By Francis Scarcella
The Daily Item
SUNBURY — The Northumberland County commissioners met for the second time in 2013 on Tuesday, and the fireworks continued as the three members argued over a new two-minute public comment rule and whether or not to call an outside source to investigate the use of grant money.
Commissioner Vinny Clausi made a motion to adopt a new rule for the conduct and order of business during county meetings.
From now on, residents will have two minutes to speak on agenda items and in public comment portions of the monthly meetings. Each speaker will state his name and address, and in the event a large number of participants wish to speak, the board will have the right to have them all sign their names.
Residents will not be allowed to make scandalous, slanderous, profane, obscene, vulgar or threatening comments.
The chairman will have the discretion of granting a speaker additional time.
The board passed the new rules by a 2-1 vote, with Clausi and Commissioner Steve Bridy in favor and Commissioner Rick Shoch opposed.
Shoch contented the public should be allowed to speak on issues involving the county, and that as long as it was a reasonable time, they should not have to worry about reaching two minutes and being cut short.
Bridy and Clausi said two minutes is a reasonable time.
The commissioners also discussed the Feb. 7 deadline for the county to repay $215,000 to the state Department of Community and Economic Development for dispersed funds intended to help those who were homeless or about to become homeless in 2009.
The county participated in a federal Housing and Urban Development Homelessness Prevention and Rapid Re-Housing Program that distributed $1.5 billion to those in need around the country.
Northumberland County received $365,361 of that grant money through DCED, some of which was used for administration and management fees.
The county was found to owe the $215,000 and was given until Feb. 7 to repay it, but after a meeting with U.S. Rep.
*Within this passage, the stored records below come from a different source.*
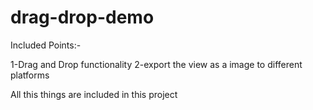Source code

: # drag-drop-demo

Included Points:-

1-Drag and Drop functionality
2-export the view as a image to different platforms

All this things are included in this project
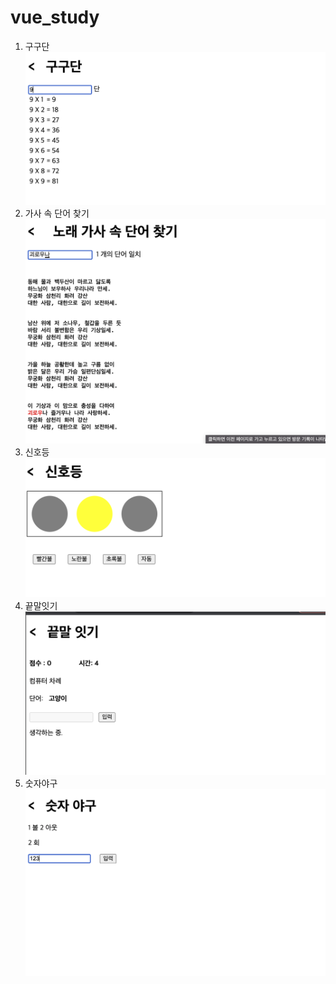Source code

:# vue_study
1. 구구단
   ![](/src/assets/multi.png)
2. 가사 속 단어 찾기
   ![](/src/assets/findword.png)
3. 신호등
   ![](/src/assets/traffic.png)
4. 끝말잇기
   ![](/src/assets/endTalk.png)
5. 숫자야구
   ![](/src/assets/numbase.png)
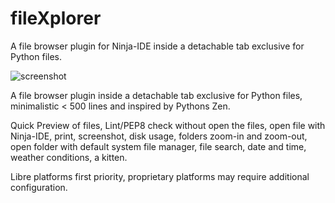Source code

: fileXplorer
===========

A file browser plugin for Ninja-IDE inside a detachable tab exclusive for Python files.

![screenshot](https://lh3.googleusercontent.com/-lRQ2PZHyXek/UQLxAQejpHI/AAAAAAAACTQ/RgH-fwDlEm0/s750/filexplorer.jpg)

A file browser plugin inside a detachable tab exclusive for Python files, minimalistic < 500 lines and inspired by Pythons Zen.

Quick Preview of files, Lint/PEP8 check without open the files, open file with Ninja-IDE, print, screenshot, disk usage, folders zoom-in and zoom-out, open folder with default system file manager, file search, date and time, weather conditions, a kitten.

Libre platforms first priority, proprietary platforms may require additional configuration.
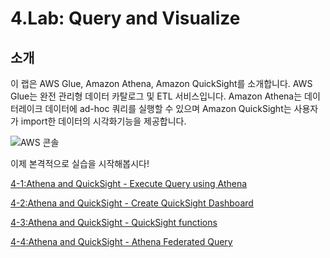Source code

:# 4.Lab: Query and Visualize

## 소개

이 랩은 AWS Glue, Amazon Athena, Amazon QuickSight를 소개합니다. AWS Glue는 완전 관리형 데이터 카탈로그 및 ETL 서비스입니다. Amazon Athena는 데이터레이크 데이터에 ad-hoc 쿼리를 실행할 수 있으며 Amazon QuickSight는 사용자가 import한 데이터의 시각화기능을 제공합니다. 

![AWS 콘솔](../../images/lab4-intro.png)

이제 본격적으로 실습을 시작해봅시다!

[4-1:Athena and QuickSight - Execute Query using Athena](4-1-athenanquicksight.md)

[4-2:Athena and QuickSight - Create QuickSight Dashboard](4-2-createquicksightdashboard.md)

[4-3:Athena and QuickSight - QuickSight functions](4-3-quicksightfunction.md)

[4-4:Athena and QuickSight - Athena Federated Query](4-4-athenafederatedquery.md)
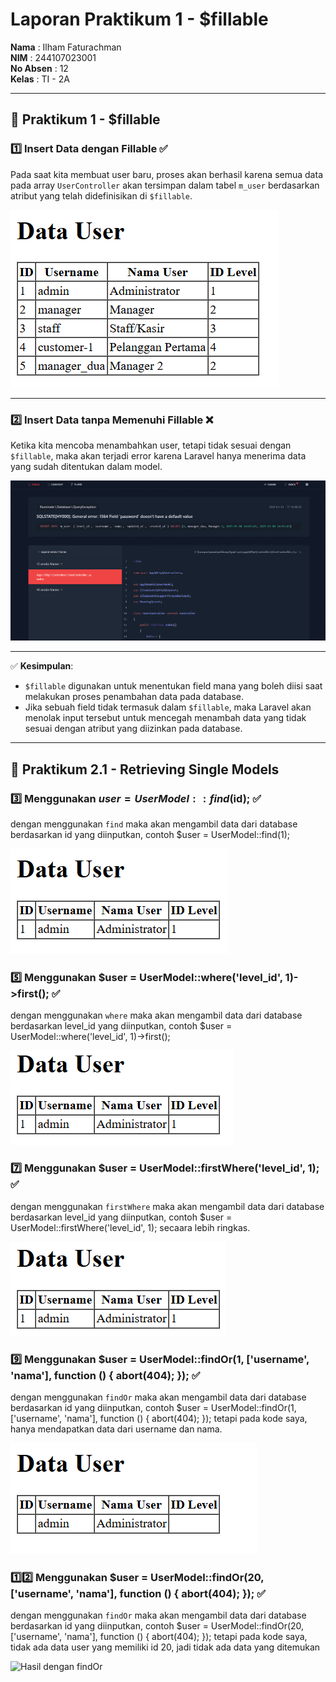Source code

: # Laporan Praktikum 1 - $fillable

**Nama**  : Ilham Faturachman  
**NIM**   : 244107023001  
**No Absen** : 12  
**Kelas** : TI - 2A  

---

## 📌 Praktikum 1 - $fillable  

### 1️⃣ Insert Data dengan Fillable ✅  
Pada saat kita membuat user baru, proses akan berhasil karena semua data pada array `UserController` akan tersimpan dalam tabel `m_user` berdasarkan atribut yang telah didefinisikan di `$fillable`.  

![Hasil dengan fillable lengkap](Screenshot%20Laporan/Praktikum%201/Praktikum%201%20-%201.png)

---

### 2️⃣ Insert Data tanpa Memenuhi Fillable ❌  
Ketika kita mencoba menambahkan user, tetapi tidak sesuai dengan `$fillable`, maka akan terjadi error karena Laravel hanya menerima data yang sudah ditentukan dalam model.  

![Hasil dengan fillable tidak lengkap](Screenshot%20Laporan/Praktikum%201/Praktikum%201%20-%202.png)

---

✅ **Kesimpulan**:  
- `$fillable` digunakan untuk menentukan field mana yang boleh diisi saat melakukan proses penambahan data pada database.  
- Jika sebuah field tidak termasuk dalam `$fillable`, maka Laravel akan menolak input tersebut untuk mencegah menambah data yang tidak sesuai dengan atribut yang diizinkan pada database.  

---

## 📌 Praktikum 2.1 - Retrieving Single Models

### 3️⃣ Menggunakan $user = UserModel::find($id); ✅
dengan menggunakan `find` maka akan mengambil data dari database berdasarkan id yang diinputkan, contoh $user = UserModel::find(1);

![Hasil dengan find](Screenshot%20Laporan/Praktikum%202/Menggunakan%20Find.png)

### 5️⃣ Menggunakan $user = UserModel::where('level_id', 1)->first(); ✅
dengan menggunakan `where` maka akan mengambil data dari database berdasarkan level_id yang diinputkan, contoh $user = UserModel::where('level_id', 1)->first();

![Hasil dengan where](Screenshot%20Laporan/Praktikum%202/no-5.png)

### 7️⃣ Menggunakan $user = UserModel::firstWhere('level_id', 1); ✅
dengan menggunakan `firstWhere` maka akan mengambil data dari database berdasarkan level_id yang diinputkan, contoh $user = UserModel::firstWhere('level_id', 1); secaara lebih ringkas.

![Hasil dengan firstWhere](Screenshot%20Laporan/Praktikum%202/no-7.png)

### 9️⃣ Menggunakan $user = UserModel::findOr(1, ['username', 'nama'], function () { abort(404); }); ✅
dengan menggunakan `findOr` maka akan mengambil data dari database berdasarkan id yang diinputkan, contoh $user = UserModel::findOr(1, ['username', 'nama'], function () { abort(404); }); tetapi pada kode saya, hanya mendapatkan data dari username dan nama.

![Hasil dengan findOr](Screenshot%20Laporan/Praktikum%202/no-9.png)

### 1️⃣2️⃣ Menggunakan $user = UserModel::findOr(20, ['username', 'nama'], function () { abort(404); }); ✅
dengan menggunakan `findOr` maka akan mengambil data dari database berdasarkan id yang diinputkan, contoh $user = UserModel::findOr(20, ['username', 'nama'], function () { abort(404); }); tetapi pada kode saya, tidak ada data user yang memiliki id 20, jadi tidak ada data yang ditemukan

![Hasil dengan findOr](Screenshot%20Laporan/Praktikum%202/no-11.png)





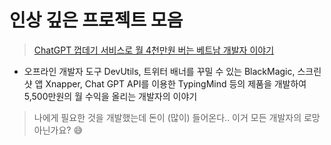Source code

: # 인상 깊은 프로젝트 모음
> [ChatGPT 껍데기 서비스로 월 4천만원 버는 베트남 개발자 이야기](https://velog.io/@sidehustlerstory/tony-dinh)
- 오프라인 개발자 도구 DevUtils, 트위터 배너를 꾸밀 수 있는 BlackMagic, 스크린샷 앱 Xnapper, Chat GPT API를 이용한 TypingMind 등의 제품을 개발하여 5,500만원의 월 수익을 올리는 개발자의 이야기
> 나에게 필요한 것을 개발했는데 돈이 (많이) 들어온다.. 이거 모든 개발자의 로망 아닌가요? 😅
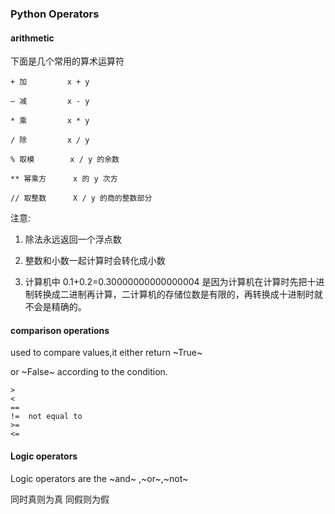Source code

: ### Python Operators

#### arithmetic 

下面是几个常用的算术运算符

    + 加         x + y

    — 减         x - y    

    * 乘         x * y

    / 除         x / y
    
    % 取模        x / y 的余数 
    
    ** 幂乘方      x 的 y 次方
    
    // 取整数      X / y 的商的整数部分
    


注意:

1. 除法永远返回一个浮点数

2. 整数和小数一起计算时会转化成小数

3. 计算机中 0.1+0.2=0.30000000000000004 是因为计算机在计算时先把十进制转换成二进制再计算，二计算机的存储位数是有限的，再转换成十进制时就不会是精确的。


#### comparison operations

used to compare values,it either return ~True~

or ~False~ according to the condition.

    >
    <
    ==
    !=  not equal to 
    >=
    <=



#### Logic operators

Logic operators are the ~and~ ,~or~,~not~

同时真则为真
同假则为假


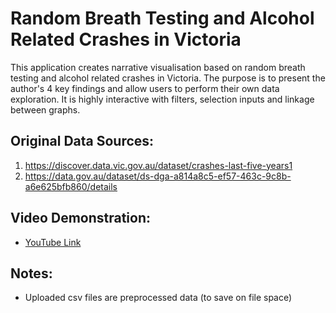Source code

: # Random Breath Testing and Alcohol Related Crashes in Victoria

This application creates narrative visualisation based on random breath testing and alcohol related crashes in Victoria. The purpose is to present the author's 4 key findings and allow users to perform their own data exploration. It is highly interactive with filters, selection inputs and linkage between graphs.

## Original Data Sources:
1. https://discover.data.vic.gov.au/dataset/crashes-last-five-years1
2. https://data.gov.au/dataset/ds-dga-a814a8c5-ef57-463c-9c8b-a6e625bfb860/details

## Video Demonstration:
- [YouTube Link](https://www.youtube.com/watch?v=SOE81-NHeXU)

## Notes:
- Uploaded csv files are preprocessed data (to save on file space)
Lou Barletta, R-11 of Hazleton, a 30-day extension was granted.
Barletta met with the commissioners last week during a visit to Sunbury, and all three asked Barletta to intervene on behalf of the county.
Barletta immediately sent a letter and made a phone call to DCED, and Shoch said he believed the extension was given, although the county has not received a formal letter.
Shoch said even with the extension, he believes the commissioners should ask an outside agency to investigate what went wrong.
“I am not accusing anyone here,” Shoch said. “I just think it would be a good idea for us as a board to show unity and send a letter to an outside agency to come here and investigate this and investigate anything else they see fit.”
Clausi and Bridy disagreed with Shoch and said if Shoch wants to call in an outside agency, he should do it on his own.
“I don’t see why we all have to send the letter,” Bridy said. “If you want to, then you as a commissioner can do so.”
Shoch said there were too many “red flags” in the program and he would feel safer for county residents if an outside investigation was conducted.
“I don’t see why it would be bad for someone else to come here and look under our hood,” he said. “I think it would make sense.”
Clausi said he has contacted outside sources to investigate several issues in the county and that Shoch, as a commissioner, should do what he thinks is best for the county.
The commissioners also agreed to upgrade surveillance cameras in the Northumberland County Prison and to cap the spending at $18,000.